Hi ,
I am trying to import a file in SAS, when I use excel verson to import, it imports the variables as characters although they are all numeric and when I import it as a csv file, although it corrects this error but fails to import all the data.. I am unsure how to resolve tis issue.
Cheers
Anum
what data are missing when you use csv? proc import generates code that you can then modify to ensure all variables are imported
Well, I cannot identify as its a huge file but SAS log says import unsuccessful , also I can see it says "invalid data for var5560 in line 278 32767-32767"

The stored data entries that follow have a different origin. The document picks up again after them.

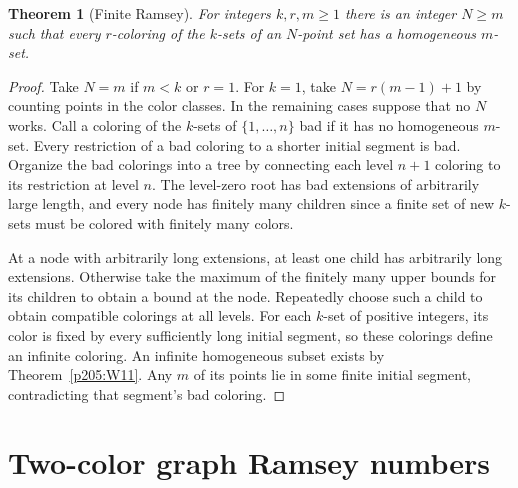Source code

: \documentclass[11pt,oneside,openany]{book}
\theoremstyle{plain}
\newtheorem{theorem}{Theorem}[chapter]
\theoremstyle{definition}
\theoremstyle{remark}
\begin{document}
\begin{theorem}[Finite Ramsey]\label{p205:W12}
For integers \(k,r,m\ge1\) there is an integer \(N\ge m\) such that
every \(r\)-coloring of the \(k\)-sets of an \(N\)-point set has a
homogeneous \(m\)-set.
\end{theorem}
\begin{proof}
Take \(N=m\) if \(m<k\) or \(r=1\). For \(k=1\), take
\(N=r(m-1)+1\) by counting points in the color classes.
In the remaining cases suppose that no \(N\) works. Call a coloring
of the \(k\)-sets of \(\{1,\ldots,n\}\) bad if it has no homogeneous
\(m\)-set. Every restriction of a bad coloring to a shorter
initial segment is bad. Organize the bad colorings into a tree by
connecting each level \(n+1\) coloring to its restriction at level
\(n\). The level-zero root has bad extensions of arbitrarily large
length, and every node has finitely many children since a finite
set of new \(k\)-sets must be colored with finitely many colors.

At a node with arbitrarily long extensions, at least one child
has arbitrarily long extensions. Otherwise take the maximum of
the finitely many upper bounds for its children to obtain a bound
at the node. Repeatedly choose such a child to obtain compatible
colorings at all levels. For each \(k\)-set of positive integers,
its color is fixed by every sufficiently long initial segment,
so these colorings define an infinite coloring. An infinite
homogeneous subset exists by Theorem~\ref{p205:W11}. Any \(m\)
of its points lie in some finite initial segment, contradicting
that segment's bad coloring.
\end{proof}

\section{Two-color graph Ramsey numbers}
\end{document}
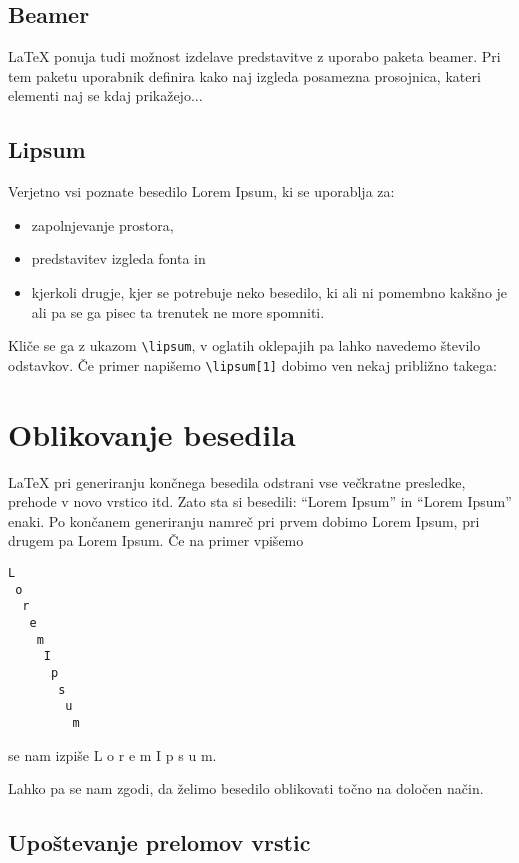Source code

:\documentclass[a4paper]{book}
\newcommand\tbs{\textbackslash{}}
\begin{document}
\subsection{Beamer}
\LaTeX{} ponuja tudi možnost izdelave predstavitve z uporabo paketa beamer. Pri tem paketu uporabnik definira kako naj izgleda posamezna prosojnica, kateri elementi naj se kdaj prikažejo...

\subsection{Lipsum}
Verjetno vsi poznate besedilo Lorem Ipsum, ki se uporablja za:
\begin{itemize}
\item zapolnjevanje prostora,
\item predstavitev izgleda fonta in
\item kjerkoli drugje, kjer se potrebuje neko besedilo, ki ali ni pomembno kakšno je ali pa se ga pisec ta trenutek ne more spomniti.
\end{itemize}

Kliče se ga z ukazom \texttt{\tbs{}lipsum}, v oglatih oklepajih pa lahko navedemo število odstavkov.
Če primer napišemo \texttt{\tbs{}lipsum[1]} dobimo ven nekaj približno takega:\\

\lipsum[1]


\section{Oblikovanje besedila}


\LaTeX{} pri generiranju končnega besedila odstrani vse večkratne presledke, prehode v novo vrstico itd. Zato sta si besedili: ``Lorem{ }{ }{ }{ }{ }{ }{ }{ }{ }{ }{ }{ }{ }{ }{ }{ }Ipsum'' in ``Lorem Ipsum'' enaki. Po končanem generiranju namreč pri prvem dobimo Lorem               Ipsum, pri drugem pa Lorem Ipsum. Če na primer vpišemo
\begin{verbatim}
L
 o
  r
   e
    m
     I
      p
       s
        u
         m
\end{verbatim}
se nam izpiše
L
 o
  r
   e
    m
     I
      p
       s
        u
         m.

Lahko pa se nam zgodi, da želimo besedilo oblikovati točno na določen način.

\subsection{Upoštevanje prelomov vrstic}
\end{document}
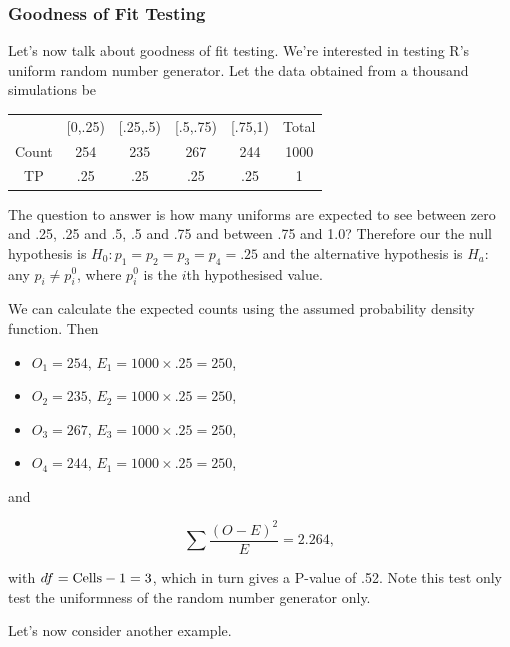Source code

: \documentclass{homework}
\begin{document}
\subsubsection{Goodness of Fit Testing}

Let's now talk about goodness of fit testing. We're interested in testing R's uniform random number generator. Let the data obtained from a thousand simulations be

\begin{tcolorbox}[title=Example 1 of Goodness of Fit Testing]

\begin{center}
\begin{tabular}{ |c|c|c|c|c|c| } 
 \hline
 & [0,.25) & [.25,.5) & [.5,.75) & [.75,1) & Total \\
 Count & 254 & 235 & 267 & 244 & 1000\\ 
 TP & .25 & .25 & .25 & .25 & 1 \\ 
\end{tabular}
\end{center}

The question to answer is how many uniforms are expected to see between zero and .25, .25 and .5, .5 and .75 and between .75 and 1.0? Therefore our the null hypothesis is $H_0: p_1=p_2=p_3=p_4=.25$ and the alternative hypothesis is $H_a:$ any $p_i \neq p_i^0$, where $p_i^0$ is the $i$th hypothesised value. 

We can calculate the expected counts using the assumed probability density function. Then

\begin{itemize}
    \item $O_1 = 254$, $E_1 = 1000\times .25  = 250$,
    \item $O_2 = 235$, $E_2 = 1000\times .25  = 250$,
    \item $O_3 = 267$, $E_3 = 1000\times .25  = 250$,
    \item $O_4 = 244$, $E_1 = 1000\times .25  = 250$,
\end{itemize}

and 

$$
\sum \frac{(O-E)^2}{E} = 2.264,
$$

with $df = \textnormal{Cells} - 1 = 3$, which in turn gives a P-value of .52. Note this test only test the uniformness of the random number generator only. 
\end{tcolorbox}

Let's now consider another example. 
\end{document}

I can see SAS log telling me "invalid data for var6677 in line 326 32767-32767" for various variables
This means that your CSV records are longer than 32767 bytes.
How do you import the CSV data?
You must lengthen LRECL.
Hi,
I have tried doing that but it isn't solving my problem. I can see that even though my original file contains data upto 4 digits but when I am importing it in SAS it is converting some values to large decimal places like below
I guess this is creating problem. Any idea how can I solve this issue?
Numerical precision is a whole different issue.
Fix the record length issue first.
Answer the question and show the code used and the log.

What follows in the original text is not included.